Home Cars Top 26 Rarest Ford Mustangs Ever Made

Top 26 Rarest Ford Mustangs Ever Made

Vukasin Herbez April 15, 2019

In the last 55 years, Ford has made over 10 million Mustangs. This fantastic achievement makes this model the most successful pony/muscle car in the world. But it wasn’t always smooth sailing for the Mustang. Still, America’s favorite pony car managed to endure all the hardships, recessions and difficulties along the way.

Most of those 10 million examples Ford produced are regular coupes or convertibles with no special features or characteristics. However, every now and then, Ford produces a rare version or model that flies under the radar that people soon forget. So, keep reading to learn more about those rare and interesting models you probably don’t know about.

This list will avoid those concepts and prototype models and cover only the production versions. They produced some of these cars in the single digits, which shows how rare and obscure some of these cars truly are.

26. Ford Mustang Skyway

The Ford Mustang debuted at the New York World’s Fair in 1964. For the occasion, Ford made 24 specially-equipped Mustangs. They used those cars for promotional and display purposes as well as to drive VIPs around the fair.

All those cars received pre-production VIN numbers and were fully equipped with all the extra features. After the event, Ford sold most of them through their dealerships, so the Mustang community lost track of this special series. Today, they’ve only found a few of them.

25. Ford Mustang Indy Pace Car

The first Mustang to pace the Indy 500 was the 1964 ½ model as a part of Ford’s massive marketing offensive in promoting the new model. Indy 500 officials realized the new car was extremely popular and sought after, so they accepted it.

They used a fleet of 34 white Mustangs as the official Indy 500 transport for the weekend. It undoubtedly helped the Mustang. In fact, it made Ford’s newest Mustang model even more popular with buyers.

24. Shelby GT350R

Ford built the GT350R for only one year in 1965, selling it to privateers and racing teams all over America and the world. Inarguably, the Shelby GT350R was a pure racing beast. Those cars were not street legal and purely for racing purposes, something Ford did extremely well.

The R version got its power from the same 289 V8 as the regular Shelby GT350. But the difference was that it produced close to 400 HP and came with numerous racing modifications. The car was light and well-balanced, so it proved extremely fast, winning races in America, Europe, and South America. Ford only made 34 GT350Rs, so to own one today, you will need a fortune.

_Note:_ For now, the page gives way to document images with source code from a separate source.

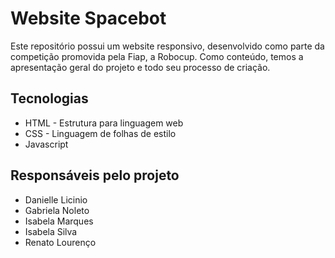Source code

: # Website Spacebot
Este repositório possui um website responsivo, desenvolvido como parte da competição promovida pela Fiap, a Robocup.
Como conteúdo, temos a apresentação geral do projeto e todo seu processo de criação. 

## Tecnologias
- HTML - Estrutura para linguagem web
- CSS - Linguagem de folhas de estilo
- Javascript

## Responsáveis pelo projeto

- Danielle Licinio
- Gabriela Noleto 
- Isabela Marques 
- Isabela Silva 
- Renato Lourenço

23. Shelby GT350 Convertible

Most muscle car enthusiasts will tell you the first model year for the Shelby Mustang convertible was 1968. But that statement is only partially true. In 1968, Shelby offered a convertible version to the public as a regular production option. However, the first convertibles Carroll Shelby built himself happened in 1966 as a secret project. At the end of the 1966 model year, Shelby decided to produce a limited, secret run of six GT350 convertibles to give to family and friends.

It was a commemorative edition to celebrate the success of the GT350, as well as a prototype for the potential production of GT350 convertibles. Each car received the full list of options like air conditioning and a roll bar. Also, they painted each car a different color and added the GT’s signature white racing stripes.

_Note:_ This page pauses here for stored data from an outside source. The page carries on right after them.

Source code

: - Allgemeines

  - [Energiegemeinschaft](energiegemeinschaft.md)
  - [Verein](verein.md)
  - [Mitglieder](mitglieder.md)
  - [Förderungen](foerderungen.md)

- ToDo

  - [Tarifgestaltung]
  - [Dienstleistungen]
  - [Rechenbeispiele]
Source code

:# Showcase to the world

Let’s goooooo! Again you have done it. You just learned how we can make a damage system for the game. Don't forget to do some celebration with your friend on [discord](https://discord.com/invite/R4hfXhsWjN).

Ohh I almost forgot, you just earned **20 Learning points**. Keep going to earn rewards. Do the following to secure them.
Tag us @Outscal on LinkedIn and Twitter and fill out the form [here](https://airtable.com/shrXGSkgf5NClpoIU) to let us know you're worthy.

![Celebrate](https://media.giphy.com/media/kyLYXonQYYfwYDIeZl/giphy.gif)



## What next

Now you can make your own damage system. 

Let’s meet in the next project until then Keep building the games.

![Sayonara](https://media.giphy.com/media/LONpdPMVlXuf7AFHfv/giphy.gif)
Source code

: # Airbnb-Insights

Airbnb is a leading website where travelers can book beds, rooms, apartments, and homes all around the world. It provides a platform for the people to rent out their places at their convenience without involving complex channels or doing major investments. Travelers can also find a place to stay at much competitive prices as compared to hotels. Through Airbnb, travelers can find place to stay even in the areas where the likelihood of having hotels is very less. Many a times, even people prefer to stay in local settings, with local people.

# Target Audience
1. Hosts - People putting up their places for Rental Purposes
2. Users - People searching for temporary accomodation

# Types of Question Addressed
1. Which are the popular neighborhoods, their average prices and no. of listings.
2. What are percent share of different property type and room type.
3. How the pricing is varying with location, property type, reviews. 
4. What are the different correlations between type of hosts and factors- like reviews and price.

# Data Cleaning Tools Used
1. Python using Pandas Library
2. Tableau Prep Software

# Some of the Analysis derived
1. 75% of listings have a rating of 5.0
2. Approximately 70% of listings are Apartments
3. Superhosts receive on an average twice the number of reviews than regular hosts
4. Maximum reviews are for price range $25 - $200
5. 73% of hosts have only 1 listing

22. Ford Mustang 289 HiPo Convertible 1967

Ford offered their first true muscle Mustang from 1965 to 1967 289 in the form of the HiPo or K-Code Mustang. The 289 HiPo was the 271 HP V8 with numerous improvements over the standard engine. It was available at an extra cost in all three body styles.

Also, it was a rare option among Mustang fans. For 1967, its final year, Ford produced only 50 convertibles with the 289 HiPo engine. Although Ford equipped most of them with a manual transmission, 16 came with automatic transmission.

21. Ford Mustang GT Cobra Jet Convertible

Ford presented the legendary 428 Cobra Jet engine in 1968 and immediately put it in the Mustang. The Mustang 428 CJ was a mid-year introduction mostly intended for drag racing, so that’s why Ford sold it in modest numbers.

Apart from 50 Fastbacks with CJ engine and other versions, Ford offered the Cobra Jet in convertible form. They only built 34 cars, which makes it one of the rarest Cobra Jet models Ford ever produced.

20. Ford Mustang Cobra Jet Convertible

Ford’s best-selling pony car got its third restyling for 1969, growing in size. The new body was bigger and wider, but the wheelbase stayed the same. All three body styles were present so buyers could choose between the elegant convertible, standard coupe, and the sporty-looking Sportsroof fastback.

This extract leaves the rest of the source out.